FallbackDNS= # Empty to avoid using fallback DNS.
DNSStubListener=no # Disables systemd's DNS listener.
'';
services.resolved.enable = true; # Enable systemd-resolved (required for network management).
networking.nameservers = [ "127.0.0.1" ]; # Set dnsproxy (local server) as the DNS resolver.
networking.networkmanager.dns = "systemd-resolved"; # Tell NetworkManager to use systemd-resolved for DNS.
# ⚙️ **Fallback DNS with dnsmasq (if encrypted DNS fails)**
# If dnsproxy cannot connect to the encrypted DNS server, this section uses dnsmasq as a fallback DNS server.
# This ensures your system will always have a working DNS server.
services.dnsmasq = {
enable = true; # Turn on dnsmasq to handle fallback DNS requests.
settings = {
port = 5353; # Local DNS port for dnsmasq.
no-resolv = true; # Don't use default system DNS servers.
bogus-priv = true; # Block responses from private IP ranges.
strict-order = true; # Ensure DNS requests are sent to servers in order.
server = [
"94.140.14.49" # Example IPv4 fallback DNS server.
"94.140.14.59" # Another fallback DNS server.
"2a10:50c0:c000::" # Example IPv6 fallback server.
"2a10:50c0:c000::1" # Another IPv6 fallback server.
];
# Optional ID (for example, AAdGuard DNS)
add-cpe-id = "abc123"; # ⬅️ Replace with your ID here.
};
};
If you are using avahi for local discovery, you also want to add:
environment.etc."nsswitch.conf".text = ''
hosts: files mdns4_minimal [NOTFOUND=return] dns mdns6
passwd: files systemd
group: files systemd
shadow: files
'';
I am not sharing this as a guide.
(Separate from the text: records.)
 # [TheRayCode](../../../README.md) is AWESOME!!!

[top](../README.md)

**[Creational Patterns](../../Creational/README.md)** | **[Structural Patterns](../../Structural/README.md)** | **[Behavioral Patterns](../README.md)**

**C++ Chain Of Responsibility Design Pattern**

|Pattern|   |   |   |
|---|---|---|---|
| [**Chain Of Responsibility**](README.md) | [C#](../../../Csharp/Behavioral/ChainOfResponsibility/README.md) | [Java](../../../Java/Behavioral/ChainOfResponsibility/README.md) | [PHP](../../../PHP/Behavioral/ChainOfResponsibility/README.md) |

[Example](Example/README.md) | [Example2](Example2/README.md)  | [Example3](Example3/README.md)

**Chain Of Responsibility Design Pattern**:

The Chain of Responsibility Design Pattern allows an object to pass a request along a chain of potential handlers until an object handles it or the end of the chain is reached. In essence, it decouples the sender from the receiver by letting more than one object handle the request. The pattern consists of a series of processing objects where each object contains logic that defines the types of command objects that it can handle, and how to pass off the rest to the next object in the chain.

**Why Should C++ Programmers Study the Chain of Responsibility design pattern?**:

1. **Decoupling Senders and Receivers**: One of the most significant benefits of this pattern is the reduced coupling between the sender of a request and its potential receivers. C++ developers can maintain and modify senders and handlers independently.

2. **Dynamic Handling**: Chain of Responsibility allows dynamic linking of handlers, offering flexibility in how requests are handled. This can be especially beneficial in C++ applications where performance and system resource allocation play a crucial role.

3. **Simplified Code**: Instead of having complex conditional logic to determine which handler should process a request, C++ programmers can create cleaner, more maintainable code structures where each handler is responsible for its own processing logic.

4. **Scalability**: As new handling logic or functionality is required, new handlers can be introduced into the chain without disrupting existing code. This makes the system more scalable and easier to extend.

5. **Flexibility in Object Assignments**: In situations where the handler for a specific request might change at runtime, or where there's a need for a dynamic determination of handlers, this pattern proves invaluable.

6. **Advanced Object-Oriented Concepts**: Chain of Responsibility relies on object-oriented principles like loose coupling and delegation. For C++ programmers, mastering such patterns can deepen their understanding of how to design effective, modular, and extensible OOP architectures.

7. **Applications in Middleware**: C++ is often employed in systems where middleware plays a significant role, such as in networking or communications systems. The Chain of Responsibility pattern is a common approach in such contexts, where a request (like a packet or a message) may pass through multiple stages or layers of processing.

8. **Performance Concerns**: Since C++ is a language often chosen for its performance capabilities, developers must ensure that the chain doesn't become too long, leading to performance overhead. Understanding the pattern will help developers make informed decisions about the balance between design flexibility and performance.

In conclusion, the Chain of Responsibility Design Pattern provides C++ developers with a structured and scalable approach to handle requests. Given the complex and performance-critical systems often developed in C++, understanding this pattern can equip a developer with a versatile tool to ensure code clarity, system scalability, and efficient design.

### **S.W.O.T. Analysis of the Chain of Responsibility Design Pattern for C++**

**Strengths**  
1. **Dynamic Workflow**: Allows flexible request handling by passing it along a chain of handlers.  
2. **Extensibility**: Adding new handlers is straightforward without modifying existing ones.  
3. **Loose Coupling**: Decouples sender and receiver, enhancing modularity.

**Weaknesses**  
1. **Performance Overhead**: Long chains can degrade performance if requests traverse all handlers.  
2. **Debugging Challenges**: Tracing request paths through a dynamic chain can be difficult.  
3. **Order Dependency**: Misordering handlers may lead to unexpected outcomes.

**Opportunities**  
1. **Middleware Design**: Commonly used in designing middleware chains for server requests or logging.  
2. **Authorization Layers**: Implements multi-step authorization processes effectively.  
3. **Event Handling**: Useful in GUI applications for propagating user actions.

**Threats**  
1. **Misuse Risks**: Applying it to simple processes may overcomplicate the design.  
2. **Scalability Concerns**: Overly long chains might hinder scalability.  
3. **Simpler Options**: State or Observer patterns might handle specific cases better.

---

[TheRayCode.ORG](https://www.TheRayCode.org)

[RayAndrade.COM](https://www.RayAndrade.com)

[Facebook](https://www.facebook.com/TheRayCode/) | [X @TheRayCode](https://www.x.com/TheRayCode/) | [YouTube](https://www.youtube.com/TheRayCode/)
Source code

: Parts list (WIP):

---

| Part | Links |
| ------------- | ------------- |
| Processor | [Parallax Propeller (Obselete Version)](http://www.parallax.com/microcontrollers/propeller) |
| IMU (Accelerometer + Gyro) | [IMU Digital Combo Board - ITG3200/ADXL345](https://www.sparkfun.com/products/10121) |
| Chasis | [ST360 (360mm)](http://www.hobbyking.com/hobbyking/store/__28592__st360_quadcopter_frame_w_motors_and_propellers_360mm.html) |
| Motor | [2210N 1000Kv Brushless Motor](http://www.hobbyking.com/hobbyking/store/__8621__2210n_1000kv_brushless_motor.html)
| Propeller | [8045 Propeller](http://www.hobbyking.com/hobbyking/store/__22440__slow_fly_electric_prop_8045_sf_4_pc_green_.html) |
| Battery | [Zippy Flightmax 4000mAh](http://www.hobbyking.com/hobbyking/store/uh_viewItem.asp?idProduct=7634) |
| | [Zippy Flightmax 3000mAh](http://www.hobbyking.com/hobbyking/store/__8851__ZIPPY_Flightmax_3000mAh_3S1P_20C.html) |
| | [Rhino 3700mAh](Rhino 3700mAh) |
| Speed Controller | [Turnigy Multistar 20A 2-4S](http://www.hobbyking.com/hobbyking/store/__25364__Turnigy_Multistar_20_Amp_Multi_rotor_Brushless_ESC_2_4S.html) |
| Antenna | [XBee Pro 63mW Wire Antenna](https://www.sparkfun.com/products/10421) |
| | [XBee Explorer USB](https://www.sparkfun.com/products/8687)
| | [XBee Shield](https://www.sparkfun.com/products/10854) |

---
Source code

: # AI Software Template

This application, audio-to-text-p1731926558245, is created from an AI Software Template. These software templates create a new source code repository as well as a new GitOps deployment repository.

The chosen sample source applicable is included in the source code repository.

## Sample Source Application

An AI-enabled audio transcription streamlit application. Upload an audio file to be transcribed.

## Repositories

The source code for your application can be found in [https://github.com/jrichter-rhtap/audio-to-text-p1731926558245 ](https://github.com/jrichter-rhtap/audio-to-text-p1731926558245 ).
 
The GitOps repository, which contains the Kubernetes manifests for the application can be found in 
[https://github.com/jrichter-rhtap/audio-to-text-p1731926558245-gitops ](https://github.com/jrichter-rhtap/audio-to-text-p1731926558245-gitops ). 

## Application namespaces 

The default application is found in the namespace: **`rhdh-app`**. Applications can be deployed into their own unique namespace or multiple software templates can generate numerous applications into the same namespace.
I want people to review this.
The only “odd” thing was AdGuard DNS took a while to log things. I’m unsure why that was, but it took more than a few hours after moving from my old config to my new, before I noticed anything in the query. Even though I had internet right away, and everything was working. I even tested this 1 by 1 without the IP fall back, and it worked.